Monday, March 7, 2011

NPR: Coal Reignites A Mighty Battle Of Labor History

Great story about the 1921 "battle of Blair Mountain," in West Virginia, and current controversy over adding it to the National Register of Historic Places. Preserve the space of a landmark event in US labor and mining history, or open the site to mountaintop removal mining? This story is an unusually direct glimpse into the tensions that often arise between preservation, economic realities, and memory in dealing with local labor heritage and industrial history.
A sign commemorating the battle of Blair Mountain in Logan County, W.Va. NPR.
Key points:
King believes this is hallowed ground, like Gettysburg or the Edmund Pettus Bridge in Selma, Ala., places where America's history was forever changed. But he's had a hard time making that case to the folks in Logan County — a place where every fourth person is out of work.
There are only about 16,000 miners in West Virginia today. Mountaintop removal doesn't require as much manpower as underground mining. These are coveted jobs; they pay well.
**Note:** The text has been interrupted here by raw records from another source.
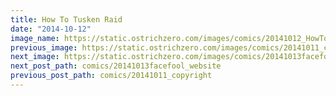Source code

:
 ```yaml
---
title: How To Tusken Raid
date: "2014-10-12"
image_name: https://static.ostrichzero.com/images/comics/20141012_HowToTuskenRaid.png
previous_image: https://static.ostrichzero.com/images/comics/20141011_copyright.png
next_image: https://static.ostrichzero.com/images/comics/20141013facefool_website.png
next_post_path: comics/20141013facefool_website
previous_post_path: comics/20141011_copyright
---
```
So for the most part, miners are more interested in seeing the economy grow than preserving what they see as just another mountain.


"This is a political fight, this is a social fight, this is a fight about our history, our heritage, our culture," Simmons says. "It's a fight about what kind of society West Virginia is going to be going forward and what has been in its past."
Sounds to me like labor heritage interpretation at its best, and most relevant.